Well, you say, all this was a long time ago.  “My daddy didn’t own any slaves.”  “Black people should be held to the same standards as White people.”  “What about reverse discrimination.”  “Why don’t they just act like White people?”  “I’m not prejudiced; I just don’t want to live with a bunch of Black people.”  “Why should I have to pay for something that happened long before I was born?”  “When are they going to start taking responsibility and put this slavery business behind them?”  “They all want special treatment.”  “They always play the ‘race card’ when things get tough.”

“Einnie, meanie, miney moe, catch a nigger by the toe.  If he hollers, let’em go.  Einnie meanie miney moe.”  

“You know they didn’t really have it so bad.  Many of the slaves down on those plantations were happy and proud to have a White master and three square meals a day.  They make it sound like things were really awful but they had it better than many White folk in the good old South.”  —  A typical White comment.

“Old Black Joe” (Click on the Link and listen to the song)

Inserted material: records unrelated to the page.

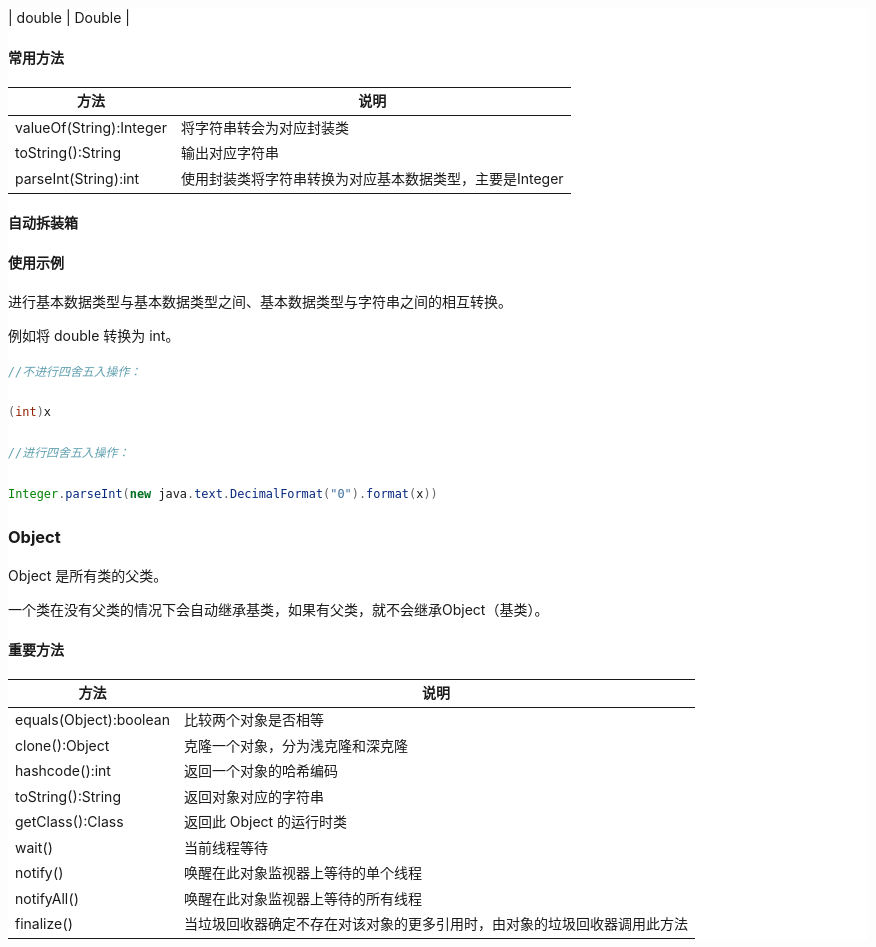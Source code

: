 | double      | Double    |


#### 常用方法

|           方法           |                        说明                         |
| ----------------------- | --------------------------------------------------- |
| valueOf(String):Integer | 将字符串转会为对应封装类                              |
| toString():String       | 输出对应字符串                                       |
| parseInt(String):int    | 使用封装类将字符串转换为对应基本数据类型，主要是Integer |


#### 自动拆装箱



#### 使用示例

进行基本数据类型与基本数据类型之间、基本数据类型与字符串之间的相互转换。

例如将 double 转换为 int。

```java
//不进行四舍五入操作：

(int)x

//进行四舍五入操作：

Integer.parseInt(new java.text.DecimalFormat("0").format(x))
```


### Object

Object 是所有类的父类。

一个类在没有父类的情况下会自动继承基类，如果有父类，就不会继承Object（基类）。

#### 重要方法

|          方法           |                                说明                                |
| ---------------------- | ------------------------------------------------------------------ |
| equals(Object):boolean | 比较两个对象是否相等                                                 |
| clone():Object         | 克隆一个对象，分为浅克隆和深克隆                                      |
| hashcode():int         | 返回一个对象的哈希编码                                               |
| toString():String      | 返回对象对应的字符串                                                 |
| getClass():Class       | 返回此 Object 的运行时类                                            |
| wait()                 | 当前线程等待                                                        |
| notify()               | 唤醒在此对象监视器上等待的单个线程                                    |
| notifyAll()            | 唤醒在此对象监视器上等待的所有线程                                    |
| finalize()             | 当垃圾回收器确定不存在对该对象的更多引用时，由对象的垃圾回收器调用此方法 |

Gone are the days when my heart was young and gay,
Gone are my friends from the cotton fields away,
Gone from the earth to a better land I know,
I hear their gentle voices calling “Old Black Joe”.
Chorus
I’m coming, I’m coming, for my head is bending low:
I hear those gentle voices calling, “Old Black Joe”.

“Whenever I hear anyone arguing for slavery, I feel a strong impulse to see it tried on him personally.” ― Abraham Lincoln

The following is a description of routine slave treatment from “A Runaway Slave.”   © 2003 This work is the property of the University of North Carolina at Chapel Hill.  It may be used freely by individuals for research, teaching and personal use as long as this statement of availability is included in the text.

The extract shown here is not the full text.